Ambientato nel Piemonte profondo, appunto nell’“uggiosa” Novara, il librino ha al centro la figura di Denza, “diminutivo ridicolo” a uso famigliare del “nome infelice di Gaudenzia”. La nostra protagonista è orfana, ha una sorella maggiore, Caterina, detta Titina, e una vecchia zia, “una zitellona piccola, secca come un’aringa, che dormiva in cucina dove aveva messo un paravento per nascondere il letto, e passava la vita al buio dietro il paravento”. Completa l’idillico quadretto il babbo, notaio e vedovo. Considerato l’ambiente, è facile immaginare che l’allegria non regni fra le mura domestiche, anche se non si può dire che le cose vadano così male. A rompere le uova, è il genitore che decide di rimaritarsi con “una vecchia signora”, osserva Denza, “che ci dava una gran soggezione”. Con le nozze, precipita tutto. Alle due figliole, abbastanza borghesi ma non abbastanza benestanti, non resta la via di scampo del buon partito.

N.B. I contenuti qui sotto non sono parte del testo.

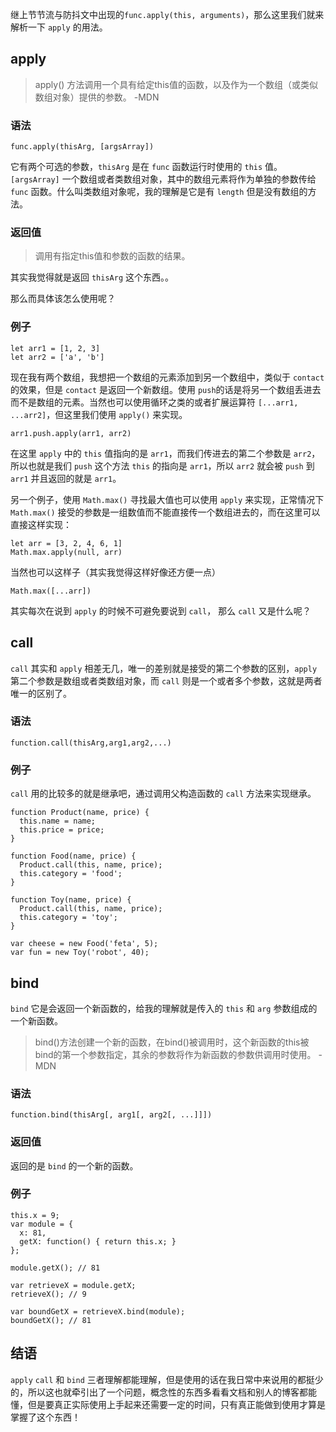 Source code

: 继上节节流与防抖文中出现的`func.apply(this, arguments)`，那么这里我们就来解析一下 `apply` 的用法。

## apply

> apply() 方法调用一个具有给定this值的函数，以及作为一个数组（或类似数组对象）提供的参数。 -MDN

### 语法

`func.apply(thisArg, [argsArray])`

它有两个可选的参数，`thisArg` 是在 `func` 函数运行时使用的 `this` 值。 `[argsArray]` 一个数组或者类数组对象，其中的数组元素将作为单独的参数传给 `func` 函数。什么叫类数组对象呢，我的理解是它是有 `length` 但是没有数组的方法。

### 返回值

> 调用有指定this值和参数的函数的结果。

其实我觉得就是返回 `thisArg` 这个东西。。


那么而具体该怎么使用呢？

### 例子

```
let arr1 = [1, 2, 3]
let arr2 = ['a', 'b']
```

现在我有两个数组，我想把一个数组的元素添加到另一个数组中，类似于 `contact` 的效果，但是 `contact` 是返回一个新数组。使用 `push`的话是将另一个数组丢进去而不是数组的元素。当然也可以使用循环之类的或者扩展运算符 `[...arr1, ...arr2]`，但这里我们使用 `apply()` 来实现。


```
arr1.push.apply(arr1, arr2)
```

在这里 `apply` 中的 `this` 值指向的是 `arr1`，而我们传进去的第二个参数是 `arr2`，所以也就是我们 `push` 这个方法 `this` 的指向是 `arr1`，所以 `arr2` 就会被 `push` 到 `arr1` 并且返回的就是 `arr1`。

另一个例子，使用 `Math.max()` 寻找最大值也可以使用 `apply` 来实现，正常情况下 `Math.max()` 接受的参数是一组数值而不能直接传一个数组进去的，而在这里可以直接这样实现：

```
let arr = [3, 2, 4, 6, 1]
Math.max.apply(null, arr)
```
当然也可以这样子（其实我觉得这样好像还方便一点）

```
Math.max([...arr])
```

其实每次在说到 `apply` 的时候不可避免要说到 `call`， 那么 `call` 又是什么呢？

## call

`call` 其实和 `apply` 相差无几，唯一的差别就是接受的第二个参数的区别，`apply` 第二个参数是数组或者类数组对象，而 `call` 则是一个或者多个参数，这就是两者唯一的区别了。

### 语法

```
function.call(thisArg,arg1,arg2,...)
```

### 例子

`call` 用的比较多的就是继承吧，通过调用父构造函数的 `call` 方法来实现继承。

```
function Product(name, price) {
  this.name = name;
  this.price = price;
}

function Food(name, price) {
  Product.call(this, name, price);
  this.category = 'food';
}

function Toy(name, price) {
  Product.call(this, name, price);
  this.category = 'toy';
}

var cheese = new Food('feta', 5);
var fun = new Toy('robot', 40);
```

## bind

`bind` 它是会返回一个新函数的，给我的理解就是传入的 `this` 和 `arg` 参数组成的一个新函数。

> bind()方法创建一个新的函数，在bind()被调用时，这个新函数的this被bind的第一个参数指定，其余的参数将作为新函数的参数供调用时使用。 -MDN


### 语法

```
function.bind(thisArg[, arg1[, arg2[, ...]]])
```

### 返回值

返回的是 `bind` 的一个新的函数。

### 例子

```
this.x = 9;
var module = {
  x: 81,
  getX: function() { return this.x; }
};

module.getX(); // 81

var retrieveX = module.getX;
retrieveX(); // 9

var boundGetX = retrieveX.bind(module);
boundGetX(); // 81
```

## 结语

`apply` `call` 和 `bind` 三者理解都能理解，但是使用的话在我日常中来说用的都挺少的，所以这也就牵引出了一个问题，概念性的东西多看看文档和别人的博客都能懂，但是要真正实际使用上手起来还需要一定的时间，只有真正能做到使用才算是掌握了这个东西！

Sguardi, corteggiamenti e illusioni attraversano i pensieri della protagonista, peraltro belloccia e appetita. La ragazza, di suo piuttosto ritrosa, fantastica e soprattutto attende. La scrittrice è bravissima a rendere credibile i pensieri mozzi e sincopati della protagonista. Denza, nel prender marito, si vedrà sopravanzare dalla meno appetitosa sorella e alla fine, dopo aver sperato in qualcosa di meglio, si adatterà alla corte di un secchione, però locupletato, seppure portatore di un difettuccio fisico. La chiusa del racconto è formidabile quanto secca: “Ora ho tre figlioli… E la matrigna pretende che io abbia ripreso la mia aria beata e minchiona dei primi anni. Il fatto è che ingrasso”.

Marchesa Colombi, “Un matrimonio in provincia”, Einaudi, pagine 108, euro 9,00.